20 Anos da Lei 11.101/05
A Lei 11.101/05 entrou em vigor no dia 09 de junho de 2005 e em breve completará 20 (vinte) anos no sistema jurídico brasileiro. Referido texto legal trata da reestruturação (judicial ou extrajudicial) e da falência de agentes econômicos mergulhados em crise (financeira, econômica ou patrimonial).
O presente texto tem como propósito apresentar algumas considerações a respeito dos efeitos da referida lei, no tocante ao soerguimento da empresa em crise.
Não obstante a alteração ocorrida em dezembro/2020, via Lei 14.112/2020, o fato é que o texto legal de 2005 ainda carece de algumas reformas pontuais.
Aliás, assentou Frederico A. Monte Simionato que a lei é medíocre, tem uma péssima redação e o legislador pátrio abandonou por completo a temática da recuperação judicial na perspectiva institucional[1].
O Decreto-Lei 7.661/45, que tratava da concordata e da falência do comerciante, perdurando no sistema jurídico por quase 60 (sessenta) anos, sofreu alterações pontuais.

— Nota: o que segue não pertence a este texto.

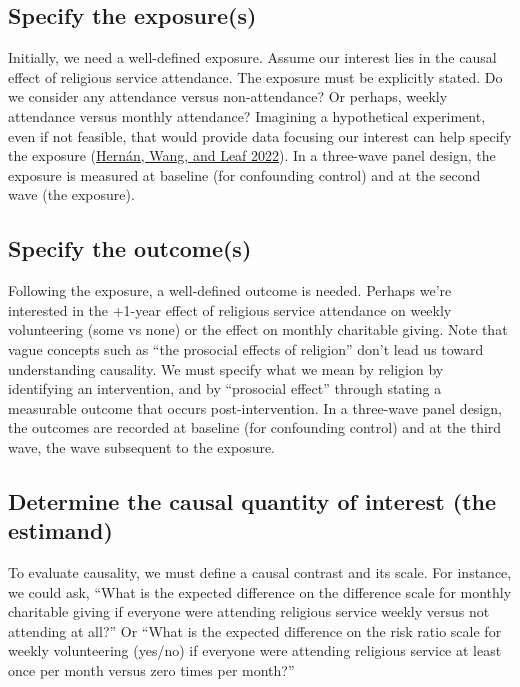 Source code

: \documentclass[
  singlecolumn]{report}
\begin{document}
\hypertarget{specify-the-exposures}{%
\subsection{\texorpdfstring{\textbf{Specify the
exposure(s)}}{Specify the exposure(s)}}\label{specify-the-exposures}}

Initially, we need a well-defined exposure. Assume our interest lies in
the causal effect of religious service attendance. The exposure must be
explicitly stated. Do we consider any attendance versus non-attendance?
Or perhaps, weekly attendance versus monthly attendance? Imagining a
hypothetical experiment, even if not feasible, that would provide data
focusing our interest can help specify the exposure
(\protect\hyperlink{ref-hernuxe1n2022a}{Hernán, Wang, and Leaf 2022}).
In a three-wave panel design, the exposure is measured at baseline (for
confounding control) and at the second wave (the exposure).

\hypertarget{specify-the-outcomes}{%
\subsection{\texorpdfstring{\textbf{Specify the
outcome(s)}}{Specify the outcome(s)}}\label{specify-the-outcomes}}

Following the exposure, a well-defined outcome is needed. Perhaps we're
interested in the +1-year effect of religious service attendance on
weekly volunteering (some vs none) or the effect on monthly charitable
giving. Note that vague concepts such as ``the prosocial effects of
religion'' don't lead us toward understanding causality. We must specify
what we mean by religion by identifying an intervention, and by
``prosocial effect'' through stating a measurable outcome that occurs
post-intervention. In a three-wave panel design, the outcomes are
recorded at baseline (for confounding control) and at the third wave,
the wave subsequent to the exposure.

\hypertarget{determine-the-causal-quantity-of-interest-the-estimand}{%
\subsection{\texorpdfstring{\textbf{Determine the causal quantity of
interest (the
estimand)}}{Determine the causal quantity of interest (the estimand)}}\label{determine-the-causal-quantity-of-interest-the-estimand}}

To evaluate causality, we must define a causal contrast and its scale.
For instance, we could ask, ``What is the expected difference on the
difference scale for monthly charitable giving if everyone were
attending religious service weekly versus not attending at all?'' Or
``What is the expected difference on the risk ratio scale for weekly
volunteering (yes/no) if everyone were attending religious service at
least once per month versus zero times per month?''
\end{document}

Diante da crise empresarial, é possível afirmar que logo surgirão (mais) trincas na estrutura do texto normativo de 2005, impondo ao legislador, uma vez mais, que repense a respeito de mudanças estruturais, sob pena de florescer, novamente, verdadeira pletora de falências e a indústria da recuperação judicial.
AS OPERAÇÕES SOCIETÁRIAS
Alguns célebres processos de reorganização judicial[2] que tramitam [ou tramitaram] passaram pelas assim denominadas chamadas operações societárias [transformação, cisão, incorporação e fusão]. Link: texto “reflexões sobre a transformação societária
Tais operações nada mais são do que, nas precisas palavras de Fábio Ulhoa Coelho, mutações no tipo ou na estrutura da sociedade empresária[3].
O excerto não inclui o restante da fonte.